Ok good to know! Thank you. I have a related question then. What I am ultimately trying to do is one class classification where the model is trained to identify one sound and that’s it. I tried just training with one class, and when I did, everything got labeled as that sound (noise included). I then tried adding a noise class, which made it so that all sounds got labeled as the sound, and when it was quiet, it got labeled noise. This is why I wanted to try anomaly detection with my model.
Any recommendations on how to go about doing this? I can add lots of other classes to my model, but I am now curious to know if there is another way, or if possibly Edge Impulse is not suited for this application.
Hi @emladina, this is a good question, thanks for your post!
You’re correct in identifying that you’ll need a “noise” class in order to distinguish the sound you care about from general background noise. Otherwise, since the output of a classification model is a probability distribution across all the known classes, you’ll just get a single “1.0” as your model’s output.
In your application, when your model predicts noise you can just ignore it.
Here are some tips on getting the noise class to work well:
Collect roughly as much data for each class (e.g. 50/50 between the sound you care about and general background noise).

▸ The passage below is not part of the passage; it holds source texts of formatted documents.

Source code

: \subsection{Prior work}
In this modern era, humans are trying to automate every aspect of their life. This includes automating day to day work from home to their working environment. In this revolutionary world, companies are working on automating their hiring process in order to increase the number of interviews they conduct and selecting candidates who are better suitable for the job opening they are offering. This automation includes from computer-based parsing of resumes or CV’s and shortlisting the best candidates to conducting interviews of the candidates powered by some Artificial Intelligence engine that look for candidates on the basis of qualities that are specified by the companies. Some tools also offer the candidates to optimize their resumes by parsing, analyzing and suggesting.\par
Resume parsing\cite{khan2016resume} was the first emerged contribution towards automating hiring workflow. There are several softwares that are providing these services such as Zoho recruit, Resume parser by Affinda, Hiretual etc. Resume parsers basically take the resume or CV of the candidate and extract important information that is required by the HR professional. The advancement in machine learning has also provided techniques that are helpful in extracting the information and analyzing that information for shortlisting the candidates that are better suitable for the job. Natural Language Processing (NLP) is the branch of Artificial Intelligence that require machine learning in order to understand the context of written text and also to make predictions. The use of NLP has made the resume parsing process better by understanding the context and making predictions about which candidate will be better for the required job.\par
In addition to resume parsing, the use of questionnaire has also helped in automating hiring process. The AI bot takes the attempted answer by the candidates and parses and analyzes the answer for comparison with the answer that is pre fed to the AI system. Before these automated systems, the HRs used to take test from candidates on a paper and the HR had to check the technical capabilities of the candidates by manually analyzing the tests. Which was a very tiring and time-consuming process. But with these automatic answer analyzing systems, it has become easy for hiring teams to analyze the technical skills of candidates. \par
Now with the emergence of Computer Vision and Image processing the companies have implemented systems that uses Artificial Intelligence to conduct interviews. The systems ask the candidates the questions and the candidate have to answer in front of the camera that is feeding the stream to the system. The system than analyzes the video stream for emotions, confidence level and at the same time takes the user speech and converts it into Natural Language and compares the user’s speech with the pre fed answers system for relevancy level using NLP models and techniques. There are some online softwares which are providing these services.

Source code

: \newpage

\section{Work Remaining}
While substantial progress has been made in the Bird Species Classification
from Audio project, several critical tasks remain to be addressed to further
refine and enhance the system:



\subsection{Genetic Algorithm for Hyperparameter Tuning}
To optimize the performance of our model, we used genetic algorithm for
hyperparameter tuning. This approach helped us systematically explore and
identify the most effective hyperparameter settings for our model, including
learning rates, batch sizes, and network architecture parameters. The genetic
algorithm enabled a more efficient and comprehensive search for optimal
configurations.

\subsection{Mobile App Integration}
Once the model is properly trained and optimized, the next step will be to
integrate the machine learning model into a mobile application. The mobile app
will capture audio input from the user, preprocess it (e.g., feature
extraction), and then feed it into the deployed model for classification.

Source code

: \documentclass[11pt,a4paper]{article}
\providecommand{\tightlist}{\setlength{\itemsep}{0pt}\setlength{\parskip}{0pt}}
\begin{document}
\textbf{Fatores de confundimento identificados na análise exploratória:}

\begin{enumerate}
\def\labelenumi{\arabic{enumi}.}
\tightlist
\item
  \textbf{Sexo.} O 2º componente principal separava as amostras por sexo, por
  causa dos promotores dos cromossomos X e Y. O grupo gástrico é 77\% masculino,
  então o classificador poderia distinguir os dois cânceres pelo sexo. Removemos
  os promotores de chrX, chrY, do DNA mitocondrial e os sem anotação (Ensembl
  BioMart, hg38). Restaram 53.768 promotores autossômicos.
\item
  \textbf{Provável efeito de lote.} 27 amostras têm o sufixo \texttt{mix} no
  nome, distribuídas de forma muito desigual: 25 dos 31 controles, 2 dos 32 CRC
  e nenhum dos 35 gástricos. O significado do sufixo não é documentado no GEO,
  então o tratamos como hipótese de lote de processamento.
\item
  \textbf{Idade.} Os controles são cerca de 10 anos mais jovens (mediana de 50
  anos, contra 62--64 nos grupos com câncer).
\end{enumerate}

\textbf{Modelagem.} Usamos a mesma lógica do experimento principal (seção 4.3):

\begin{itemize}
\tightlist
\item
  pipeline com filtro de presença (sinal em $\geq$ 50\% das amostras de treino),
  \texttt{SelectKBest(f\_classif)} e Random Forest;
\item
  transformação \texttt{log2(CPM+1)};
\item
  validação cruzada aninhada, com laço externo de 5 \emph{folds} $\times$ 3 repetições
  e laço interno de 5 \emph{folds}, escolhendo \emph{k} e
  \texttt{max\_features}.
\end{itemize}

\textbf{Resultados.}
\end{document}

Make sure you have the same balance in your training and test datasets.
Include lots of different types of background noise in the background noise class—try to include all the types of background noise that might reasonably occur in the place you’re deploying your model
Make sure you have samples with various volumes so that your model doesn’t just learn that “noise” is the quiet one.
To get you started, here are some of my go-to quick sources of background noise:
Thanks for the response! Good to know that my noise class should not just include quiet. I am trying to specifically listen out for asthmatic sounds (snorts) made by a dog, so I will likely need to add common household sounds as well as other dog sounds (barking, play sounds, etc.).
I’ll take a look at those datasets and try adding them to my model.
As a follow up question, does it affect model performance if I just have two classes as opposed to more? So if I have my target sound (asthmatic sounds) in one class and all other sounds in a noise class, will that perform differently than a model where I have those two classes, but in addition, sounds that might be similar to asthmatic sounds are given their own label? To be clear, I wouldn’t have extra data, just that as opposed to labeling similar sounds as noise, I give them their own label. Or would these two models perform the same? I apologize if this is more of a broader ML question as opposed to a strictly Edge Impulse one.
No need to apologize, this is a great question! In theory there shouldn’t be a huge difference between having the various noise types merged into one class vs. in distinct classes—the models should behave quite similarly.